Self inverse and self adjoint implies existence of an orthogonal projection.

Question

Let $R \in B(\textbf{H})$. Prove that the following are equivalent.
(a) The operator $R$ is self inverse and self adjoint: $R^{2} = I$ and $R^{*} = R$.
(b) There exists an orthogonal projection $P \in B(\textbf{H})$ such that $R + I = 2P$.

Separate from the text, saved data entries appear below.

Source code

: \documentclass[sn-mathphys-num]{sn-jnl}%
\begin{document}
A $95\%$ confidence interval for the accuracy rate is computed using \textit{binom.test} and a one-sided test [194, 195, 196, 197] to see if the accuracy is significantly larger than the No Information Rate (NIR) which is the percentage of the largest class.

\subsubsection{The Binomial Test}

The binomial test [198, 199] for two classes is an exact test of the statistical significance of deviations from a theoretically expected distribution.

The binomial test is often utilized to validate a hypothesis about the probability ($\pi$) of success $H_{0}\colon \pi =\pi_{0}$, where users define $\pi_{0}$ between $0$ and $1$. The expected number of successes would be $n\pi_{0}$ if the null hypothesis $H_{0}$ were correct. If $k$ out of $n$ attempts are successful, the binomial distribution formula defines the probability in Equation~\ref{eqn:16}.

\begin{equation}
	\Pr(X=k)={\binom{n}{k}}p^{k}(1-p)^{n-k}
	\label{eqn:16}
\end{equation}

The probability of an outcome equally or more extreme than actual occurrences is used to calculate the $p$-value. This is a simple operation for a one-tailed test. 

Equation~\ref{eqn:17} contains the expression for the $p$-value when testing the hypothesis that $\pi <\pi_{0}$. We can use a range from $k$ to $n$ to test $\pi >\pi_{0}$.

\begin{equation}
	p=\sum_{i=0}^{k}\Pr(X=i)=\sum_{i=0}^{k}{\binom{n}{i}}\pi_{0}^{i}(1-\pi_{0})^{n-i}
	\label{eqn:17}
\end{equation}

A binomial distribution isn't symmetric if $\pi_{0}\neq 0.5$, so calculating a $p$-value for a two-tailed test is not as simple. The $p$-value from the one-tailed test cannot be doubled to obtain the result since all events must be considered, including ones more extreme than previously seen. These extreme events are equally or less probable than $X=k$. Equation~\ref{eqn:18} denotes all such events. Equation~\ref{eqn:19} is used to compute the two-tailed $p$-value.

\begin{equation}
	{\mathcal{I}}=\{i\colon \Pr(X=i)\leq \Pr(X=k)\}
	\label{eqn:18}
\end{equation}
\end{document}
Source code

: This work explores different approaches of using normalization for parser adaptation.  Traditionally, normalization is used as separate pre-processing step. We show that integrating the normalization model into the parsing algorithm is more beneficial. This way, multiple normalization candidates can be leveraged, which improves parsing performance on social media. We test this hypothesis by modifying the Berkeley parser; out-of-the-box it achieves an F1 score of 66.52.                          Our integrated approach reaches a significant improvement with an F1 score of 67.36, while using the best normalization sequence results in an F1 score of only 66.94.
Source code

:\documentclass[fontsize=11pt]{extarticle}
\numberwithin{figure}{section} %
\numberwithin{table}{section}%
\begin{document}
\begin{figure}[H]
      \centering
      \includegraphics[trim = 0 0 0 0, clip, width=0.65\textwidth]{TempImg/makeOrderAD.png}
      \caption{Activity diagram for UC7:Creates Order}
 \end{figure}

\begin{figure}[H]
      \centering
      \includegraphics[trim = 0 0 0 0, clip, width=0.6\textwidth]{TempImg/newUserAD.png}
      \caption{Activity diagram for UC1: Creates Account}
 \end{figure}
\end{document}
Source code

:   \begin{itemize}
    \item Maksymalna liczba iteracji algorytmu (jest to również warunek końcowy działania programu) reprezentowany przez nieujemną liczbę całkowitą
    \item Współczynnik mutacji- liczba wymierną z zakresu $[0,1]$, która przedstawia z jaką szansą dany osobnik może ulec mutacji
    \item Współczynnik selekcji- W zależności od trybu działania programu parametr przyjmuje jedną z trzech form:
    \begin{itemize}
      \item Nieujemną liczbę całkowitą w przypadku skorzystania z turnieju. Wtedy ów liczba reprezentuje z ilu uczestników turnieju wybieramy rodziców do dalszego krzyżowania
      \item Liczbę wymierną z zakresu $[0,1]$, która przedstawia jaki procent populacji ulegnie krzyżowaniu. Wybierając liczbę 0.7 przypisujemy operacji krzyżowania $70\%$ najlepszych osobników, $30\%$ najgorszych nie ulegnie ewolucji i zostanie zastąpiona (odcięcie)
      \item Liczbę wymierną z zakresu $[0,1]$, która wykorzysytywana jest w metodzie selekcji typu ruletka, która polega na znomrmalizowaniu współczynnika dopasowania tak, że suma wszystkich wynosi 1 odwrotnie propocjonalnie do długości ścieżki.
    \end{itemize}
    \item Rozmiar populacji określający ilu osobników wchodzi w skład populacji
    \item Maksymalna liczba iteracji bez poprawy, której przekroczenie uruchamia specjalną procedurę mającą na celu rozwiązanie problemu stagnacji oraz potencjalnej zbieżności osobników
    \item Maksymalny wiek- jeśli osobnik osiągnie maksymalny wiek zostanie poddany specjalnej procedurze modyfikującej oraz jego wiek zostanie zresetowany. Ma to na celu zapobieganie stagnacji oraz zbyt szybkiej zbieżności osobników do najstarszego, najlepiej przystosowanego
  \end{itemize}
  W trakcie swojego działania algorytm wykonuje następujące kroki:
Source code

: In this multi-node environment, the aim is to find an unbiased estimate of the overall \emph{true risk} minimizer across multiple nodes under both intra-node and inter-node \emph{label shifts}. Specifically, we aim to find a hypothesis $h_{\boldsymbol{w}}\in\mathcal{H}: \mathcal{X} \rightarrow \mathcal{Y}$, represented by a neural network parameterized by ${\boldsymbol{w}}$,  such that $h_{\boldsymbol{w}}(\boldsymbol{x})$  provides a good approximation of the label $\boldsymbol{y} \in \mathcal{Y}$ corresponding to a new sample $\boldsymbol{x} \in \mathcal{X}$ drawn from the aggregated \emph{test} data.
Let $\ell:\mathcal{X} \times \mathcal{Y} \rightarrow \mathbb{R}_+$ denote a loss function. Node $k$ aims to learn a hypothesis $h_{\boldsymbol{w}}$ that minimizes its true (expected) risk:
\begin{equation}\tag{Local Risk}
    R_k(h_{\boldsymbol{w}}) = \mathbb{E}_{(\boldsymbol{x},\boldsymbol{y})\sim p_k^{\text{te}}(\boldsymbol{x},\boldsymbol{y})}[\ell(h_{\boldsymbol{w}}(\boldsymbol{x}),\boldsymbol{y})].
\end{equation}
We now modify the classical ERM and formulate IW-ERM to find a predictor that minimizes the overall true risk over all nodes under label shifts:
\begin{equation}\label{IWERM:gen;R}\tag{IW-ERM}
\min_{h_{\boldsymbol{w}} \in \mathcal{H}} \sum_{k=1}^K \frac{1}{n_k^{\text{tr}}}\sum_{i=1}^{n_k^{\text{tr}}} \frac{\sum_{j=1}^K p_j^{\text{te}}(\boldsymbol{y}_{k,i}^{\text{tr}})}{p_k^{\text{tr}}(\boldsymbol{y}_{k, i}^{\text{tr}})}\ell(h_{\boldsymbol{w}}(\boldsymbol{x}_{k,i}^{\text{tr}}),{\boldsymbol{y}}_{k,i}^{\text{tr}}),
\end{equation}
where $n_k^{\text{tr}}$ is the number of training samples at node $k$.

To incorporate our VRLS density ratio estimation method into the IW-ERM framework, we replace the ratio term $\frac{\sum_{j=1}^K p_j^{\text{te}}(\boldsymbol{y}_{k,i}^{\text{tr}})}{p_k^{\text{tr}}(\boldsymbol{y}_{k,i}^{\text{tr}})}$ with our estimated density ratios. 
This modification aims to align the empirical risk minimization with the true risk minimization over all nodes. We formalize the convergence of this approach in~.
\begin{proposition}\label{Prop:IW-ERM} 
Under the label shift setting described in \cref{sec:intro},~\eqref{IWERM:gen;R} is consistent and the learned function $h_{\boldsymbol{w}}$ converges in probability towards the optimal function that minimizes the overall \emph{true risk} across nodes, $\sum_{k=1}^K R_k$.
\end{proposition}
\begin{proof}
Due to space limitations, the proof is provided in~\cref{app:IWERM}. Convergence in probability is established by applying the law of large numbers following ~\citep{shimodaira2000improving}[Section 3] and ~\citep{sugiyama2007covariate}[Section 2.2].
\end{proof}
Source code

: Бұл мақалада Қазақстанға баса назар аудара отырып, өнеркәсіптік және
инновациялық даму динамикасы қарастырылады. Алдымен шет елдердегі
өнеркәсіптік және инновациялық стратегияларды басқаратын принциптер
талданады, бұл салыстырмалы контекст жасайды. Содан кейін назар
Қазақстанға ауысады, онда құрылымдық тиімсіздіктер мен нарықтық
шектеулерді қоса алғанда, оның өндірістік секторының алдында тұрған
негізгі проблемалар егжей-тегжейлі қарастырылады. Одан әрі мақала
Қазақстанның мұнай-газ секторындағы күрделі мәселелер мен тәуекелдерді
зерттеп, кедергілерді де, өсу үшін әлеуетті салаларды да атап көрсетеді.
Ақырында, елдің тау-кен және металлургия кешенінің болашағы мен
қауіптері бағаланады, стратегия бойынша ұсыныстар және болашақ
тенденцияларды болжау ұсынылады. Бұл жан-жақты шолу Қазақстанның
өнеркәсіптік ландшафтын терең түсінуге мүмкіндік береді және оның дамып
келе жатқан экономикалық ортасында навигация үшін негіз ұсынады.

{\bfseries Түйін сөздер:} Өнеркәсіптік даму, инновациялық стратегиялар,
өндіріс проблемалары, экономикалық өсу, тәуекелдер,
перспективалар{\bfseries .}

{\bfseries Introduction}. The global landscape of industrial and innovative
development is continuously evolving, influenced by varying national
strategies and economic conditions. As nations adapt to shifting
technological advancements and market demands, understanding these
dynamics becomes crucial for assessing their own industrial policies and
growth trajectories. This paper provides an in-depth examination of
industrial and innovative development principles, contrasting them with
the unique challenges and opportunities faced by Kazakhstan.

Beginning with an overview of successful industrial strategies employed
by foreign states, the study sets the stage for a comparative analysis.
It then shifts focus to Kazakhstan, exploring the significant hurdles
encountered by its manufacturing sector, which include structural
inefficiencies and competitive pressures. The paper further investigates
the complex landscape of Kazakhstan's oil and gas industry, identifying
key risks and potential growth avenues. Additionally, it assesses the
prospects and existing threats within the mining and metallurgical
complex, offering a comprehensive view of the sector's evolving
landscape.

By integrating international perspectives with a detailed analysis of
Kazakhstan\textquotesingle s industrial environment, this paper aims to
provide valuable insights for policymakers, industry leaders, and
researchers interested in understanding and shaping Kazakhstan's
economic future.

This is actually part of a bigger question involving more equivalent statements, but I'm having particular trouble with showing that (a) $\implies$ (b) which is what I need here. Part of the trouble is that the orthogonal projection defined in my lecture notes always comes accompanied with a subscript, indicating the closed subspace the projection is attributed to. In this question this doesn't seem to be the case. I'm also not entirely sure what $2P$ is supposed to mean, does this mean projecting twice or twice the projection? If it's projecting twice then isn't this just equal to $P$?

Answer 1

Denote $P=\frac12 (R+I)$, you have $$P^2=\left(\frac{R+I}2\right)^2=\frac14(R^2+I^2+2R)=\frac12(R+I)=P$$ and $P^*=P$ can also be calculated. This algebraic fact implies that $P$ is an orthogonal projection onto the orthogonal complement of its kernel. To see it:

Let $x$ lie in the orthogonal complement of $\ker(P)$. It is clear that $Px-x$ lies in the kernel of $P$ (from $P^2=P$), but since $x$ and $Px$ are both in the complement and $\ker(P)^\perp\cap\ker(P)=\{0\}$ you must have $Px=x$. It follows that $P$ acts as identity on the closed subspace $\ker(P)^\perp$ and as $0$ on $\ker(P)$. So $P$ is a projection onto $\ker(P)^\perp$.